Ending the Epidemic: Science Advances on AIDS

This program brings together leading researchers on the forefront of scientific efforts to understand and attack the virus that causes AIDS. Learn more about this program.

In 2013, a few of the world’s leading AIDS researchers and one lifelong activist with first-hand experience in the fight against AIDS gathered for conversation about the past thirty years. The AIDS crisis began in the early 1980s with a lot of unknowns. As friends and loved ones died – tragedies that were initially thought to be isolated to a community of gay men living in New York City – researchers struggled to understand what they were up against.

Government funding for the research required to answer those urgent questions was slow to come. During this time, HIV – the virus that causes AIDS – spread, along with misinformation that threatened to amplify the devastation. As those closest to the front lines of the fight joined forces and learned more, a collaborative effort has brought about more effective treatments and programs for controlling the spread of HIV, both in the United States and abroad. Take a look at this interactive timeline for a brief overview of how AIDS was discovered.

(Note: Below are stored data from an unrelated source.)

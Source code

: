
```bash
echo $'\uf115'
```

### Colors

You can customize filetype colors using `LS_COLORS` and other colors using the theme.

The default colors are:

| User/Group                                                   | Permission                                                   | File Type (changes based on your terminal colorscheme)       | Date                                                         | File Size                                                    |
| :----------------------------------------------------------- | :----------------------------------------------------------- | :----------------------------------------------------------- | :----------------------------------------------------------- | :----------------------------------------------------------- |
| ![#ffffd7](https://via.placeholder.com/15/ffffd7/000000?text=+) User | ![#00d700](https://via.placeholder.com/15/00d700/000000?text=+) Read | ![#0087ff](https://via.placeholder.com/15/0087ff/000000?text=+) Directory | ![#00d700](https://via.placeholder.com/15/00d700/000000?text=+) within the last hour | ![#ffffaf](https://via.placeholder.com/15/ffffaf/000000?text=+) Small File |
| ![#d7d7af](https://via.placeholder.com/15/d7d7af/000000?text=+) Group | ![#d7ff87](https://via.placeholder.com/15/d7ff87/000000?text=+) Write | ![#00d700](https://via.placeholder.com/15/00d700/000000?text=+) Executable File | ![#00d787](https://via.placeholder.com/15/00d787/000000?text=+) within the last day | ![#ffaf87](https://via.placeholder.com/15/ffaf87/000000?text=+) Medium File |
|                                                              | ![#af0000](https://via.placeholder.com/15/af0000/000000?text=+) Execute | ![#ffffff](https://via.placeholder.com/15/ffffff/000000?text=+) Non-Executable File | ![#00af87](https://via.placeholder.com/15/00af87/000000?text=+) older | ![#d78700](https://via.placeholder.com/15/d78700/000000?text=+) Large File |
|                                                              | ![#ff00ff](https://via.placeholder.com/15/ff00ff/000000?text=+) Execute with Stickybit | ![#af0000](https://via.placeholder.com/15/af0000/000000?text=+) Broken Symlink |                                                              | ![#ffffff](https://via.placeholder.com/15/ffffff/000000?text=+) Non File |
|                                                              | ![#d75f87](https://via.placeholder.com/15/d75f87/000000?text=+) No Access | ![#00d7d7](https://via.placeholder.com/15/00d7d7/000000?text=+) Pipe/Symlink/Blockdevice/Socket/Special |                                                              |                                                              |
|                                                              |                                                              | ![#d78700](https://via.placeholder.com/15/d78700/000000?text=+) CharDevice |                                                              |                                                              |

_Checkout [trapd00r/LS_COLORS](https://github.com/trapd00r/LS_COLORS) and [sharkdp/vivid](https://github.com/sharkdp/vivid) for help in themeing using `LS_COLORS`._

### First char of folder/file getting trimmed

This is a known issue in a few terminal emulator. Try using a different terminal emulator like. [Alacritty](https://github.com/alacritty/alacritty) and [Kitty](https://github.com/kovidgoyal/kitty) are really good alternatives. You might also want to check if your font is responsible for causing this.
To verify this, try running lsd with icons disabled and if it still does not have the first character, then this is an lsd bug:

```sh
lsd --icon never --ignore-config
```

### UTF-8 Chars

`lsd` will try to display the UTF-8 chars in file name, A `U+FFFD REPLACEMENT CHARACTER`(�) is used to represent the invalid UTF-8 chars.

More than three decades later, moderator Richard Besser is joined by pathologist Susan Zolla-Pazner, biologist David Baltimore, activist Peter Staley, and researcher Robert Grant for a discussion about the early 1980s when AIDS was an unknown killer, the challenges activists and researchers faced trying to convince the federal government to fund the science necessary to rein in the epidemic, and what the future holds as the work towards a cure continues.